The Tragic Physics of the Deadly Explosion in Beirut

On August 4, 2020, a massive explosion blasted deadly waves through downtown Beirut . Then, video of the fireball rippled around the world almost as quickly. Now, details of the blast that started in a fireworks storage area by a small storage building at the end of Beirut pier trickle in as the world waits to hear what the final death, injury, and destruction tallies will be. However, in a way, the world already has some idea what to expect, because similar blasts have occurred before.

As a biomedical engineer with a doctorate in the patterns of injury and trauma that follow an explosion, scraping together information from accidental blasts is part of my daily work. The more mundane explosions are rarely this size, but the same principles of physics and chemistry apply. Science, along with a few case studies from history, let me do some preliminary calculations to puzzle out this explosion, too.

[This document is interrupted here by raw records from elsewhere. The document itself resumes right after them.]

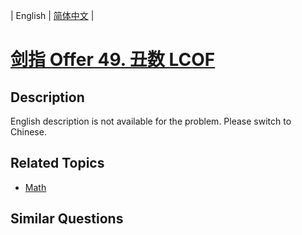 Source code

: 
| English | [简体中文](README.md) |

# [剑指 Offer 49. 丑数 LCOF](https://leetcode-cn.com/problems/chou-shu-lcof/)

## Description

English description is not available for the problem. Please switch to Chinese.

## Related Topics

- [Math](https://leetcode-cn.com/tag/math)

## Similar Questions



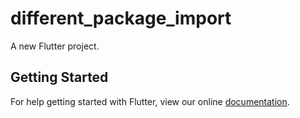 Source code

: # different_package_import

A new Flutter project.

## Getting Started

For help getting started with Flutter, view our online
[documentation](https://flutter.io/).
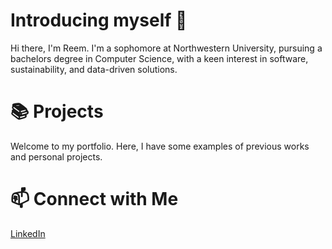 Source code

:# Introducing myself 👋

Hi there, I'm Reem. I'm a sophomore at Northwestern University, pursuing a bachelors degree in Computer Science, with a keen interest in software, sustainability, and data-driven solutions.

# 📚 Projects
Welcome to my portfolio. Here, I have some examples of previous works and personal projects.

# 📫 Connect with Me
[LinkedIn](https://www.linkedin.com/in/reem-khalid-oh14/)

<!--
**rsmkhal/rsmkhal** is a ✨ _special_ ✨ repository because its `README.md` (this file) appears on your GitHub profile.

Here are some ideas to get you started:

- 🔭 I’m currently working on ...
- 🌱 I’m currently learning ...
- 👯 I’m looking to collaborate on ...
- 🤔 I’m looking for help with ...
- 💬 Ask me about ...
- 📫 How to reach me: ...
- 😄 Pronouns: ...
- ⚡ Fun fact: ...
-->
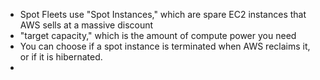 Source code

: - Spot Fleets use "Spot Instances," which are spare EC2 instances that AWS sells at a massive discount
- "target capacity," which is the amount of compute power you need
- You can choose if a spot instance is terminated when AWS reclaims it, or if it is hibernated.
- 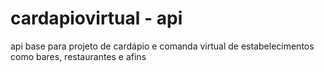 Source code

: # cardapiovirtual - api
api base para projeto de cardápio e comanda virtual de estabelecimentos como bares, restaurantes e afins
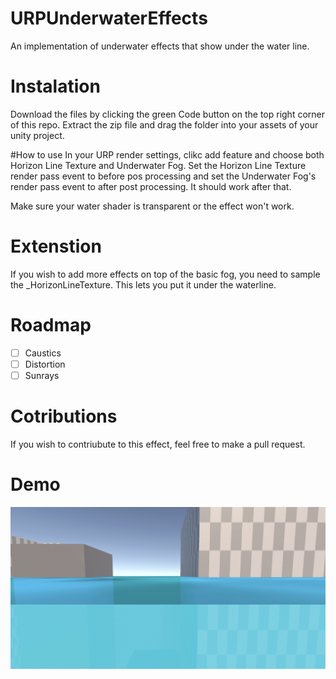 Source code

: # URPUnderwaterEffects
An implementation of underwater effects that show under the water line.

# Instalation
Download the files by clicking the green Code button on the top right corner of this repo. Extract the zip file and drag the folder into your assets of your unity project.

#How to use
In your URP render settings, clikc add feature and choose both Horizon Line Texture and 
Underwater Fog. Set the Horizon Line Texture render pass event to before pos processing and set 
the Underwater Fog's render pass event to after post processing. It should work after that.

Make sure your water shader is transparent or the effect won't work.

# Extenstion
If you wish to add more effects on top of the basic fog, you need to sample the _HorizonLineTexture. This lets you put it under the waterline.

# Roadmap
* [ ] Caustics
* [ ] Distortion
* [ ] Sunrays

# Cotributions
If you wish to contriubute to this effect, feel free to make a pull request.

# Demo
![Demo](https://github.com/End3r6/URPUnderwaterEffects/blob/master/Screenshots/Showcase.png)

In 1917, an accidental detonation of six million pounds of hodgepodge high explosives in the harbor of Halifax, Nova Scotia, left a swath of wreckage that, at least until Tuesday, was the largest non-nuclear explosion ever created by humanity. As we learn more about Beirut, which could possibly challenge that record, the story of Halifax tells us what we might expect to learn about the ensuing trauma, and the modern cell phone videos, along with the blast physics gleaned by scientists in the intervening century, tell us why those patterns of trauma occurred in quite the way they did.The Frisky Chemistry of Ammonium Nitrate

Every fire is a rearrangement of molecules, and an explosion is basically a fire turbocharged into a hyper-energy-fueled frenzy. Unstable structures barter and swap atoms with one another until all of them, happy with their trades, blissfully settle into more relaxed, lower energy states, like rocks reaching the bottom of a hill. But their excess energy has to go somewhere. In a campfire, where the chemical reactions are facilitated in a leisurely way by the oxygen in the air alone, energy is released slowly as enjoyable levels of heat and light. In an explosion, however, the devilish little instigator that is oxygen shoves the process into overdrive.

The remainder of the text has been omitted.